The base AmpliPi home audio unit consists of three main circuit boards:

• Amplifier Board: This board contains the 6 stereo class-D PWM amplifiers. We chose class-D for several reasons: They are incredibly efficient (over 90%), run very cool, and when paired with several layers of good bypass caps, can provide massive amounts of power to speakers with minimal power supply headroom. Unlike their linear class-A and B cousins that constantly draw power and dissipate the majority of it into the heatsinks, class-D amplifiers use pulse width modulation to draw power only when it is needed by the speakers. This allowed us to not only create an incredibly efficient system that consumes under 7 watts of power at idle, but also can be passively cooled the majority of the time, with internal fans that activate and adjust their speed according to system temperature.
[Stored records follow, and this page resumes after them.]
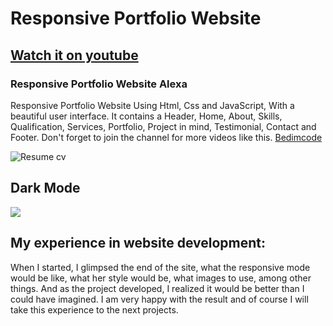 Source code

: # Responsive Portfolio Website 
## [Watch it on youtube](https://youtu.be/27JtRAI3QO8)
### Responsive Portfolio Website Alexa
Responsive Portfolio Website Using Html, Css and JavaScript, With a beautiful user interface. It contains a Header, Home, About, Skills, Qualification, Services, Portfolio, Project in mind, Testimonial, Contact and Footer.
Don't forget to join the channel for more videos like this. [Bedimcode](https://www.youtube.com/c/Bedimcode)

![Resume cv](https://media.discordapp.net/attachments/609614458884718594/901320778195304468/preview-portfolio.png?width=1202&height=676)

## Dark Mode

<img src="https://media.discordapp.net/attachments/609614458884718594/901345085692727296/preview-portfolio-dark-theme.png?width=1202&height=676">


## My experience in website development:

When I started, I glimpsed the end of the site, what the responsive mode would be like, what her style would be, what images to use, among other things. And as the project developed, I realized it would be better than I could have imagined. I am very happy with the result and of course I will take this experience to the next projects.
• Preamp Board: This board contains a 6x4 audio matrix switching system and volume control network that is managed by an STM32F030 ARM microcontroller. The ARM MCU also controls the mute and power settings for the amplifiers. High-level control is done over the I2C bus through a simple register interface. An interesting feature of the matrix switching system is that it is capable of input channel mixing; small changes to the firmware would allow the user to mix multiple inputs on one or more outputs.

• Controller Board: This board contains the RPi Compute Module 3+ and audio DACs. The RPi module runs the Raspberry Pi OS (a Debian-based Linux OS) and provides a complete embedded hosting platform for the API interface, Web App server, and streaming music clients (Pandora, AirPlay, Spotify, etc). The RPi module also communicates with the STM ARM MCU on the Preamp board over I2C to control the muxing and amplification systems. Access to the OS can be achieved over the Ethernet interface via SSH or locally using the HDMI and USB ports. A USB service port is provided to perform OS updates.

Along with the 3 main system boards, the AmpliPi controller also contains a high-efficiency (over 85%) Mean Well switching power supply and a power distribution board. The power distribution board creates all the various analog and digital voltage rails required by the system. This board allows all supplies, with the exception of the core 5V Raspberry Pi power, to be disabled when the system is in a standby state. Through our active power management implementation, we are able to achieve a standby power consumption under 7 Watts.

A small display is also included on the main AmpliPi controller. It ships from the factory configured to display vital system information such as current IP address, system utilization, and volume levels, however it can be configured to display whatever the user would like using the included software.